Segment Start: Data under study
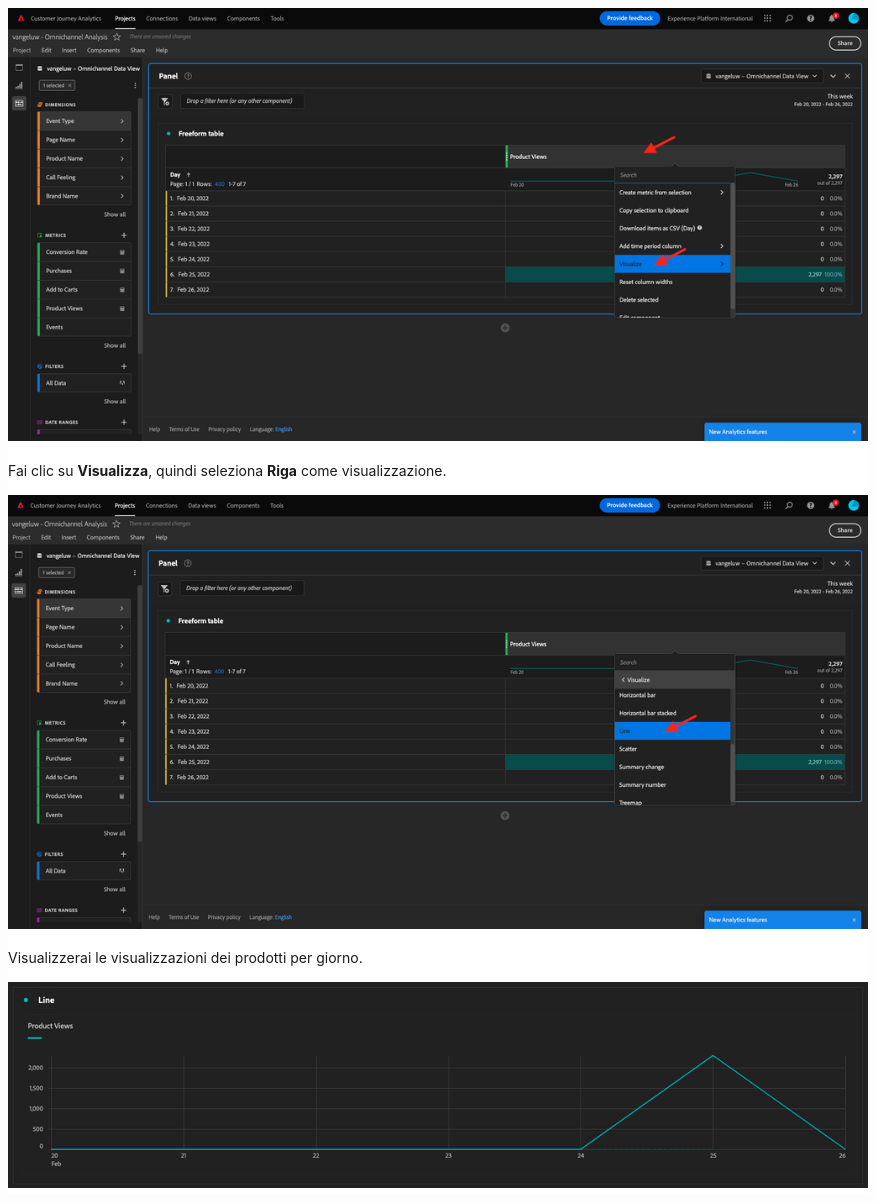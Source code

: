 ![demo](./images/pro4.png)

Fai clic su **Visualizza**, quindi seleziona **Riga** come visualizzazione.

![demo](./images/pro5.png)

Visualizzerai le visualizzazioni dei prodotti per giorno.

![demo](./images/pro6.png)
Segment End: Data under study
Try it:
Without altering anything, output all the lines above but none of the images.

Answer box:
Source code

: ![demo](./images/pro4.png)

Fai clic su **Visualizza**, quindi seleziona **Riga** come visualizzazione.

![demo](./images/pro5.png)

Visualizzerai le visualizzazioni dei prodotti per giorno.

![demo](./images/pro6.png)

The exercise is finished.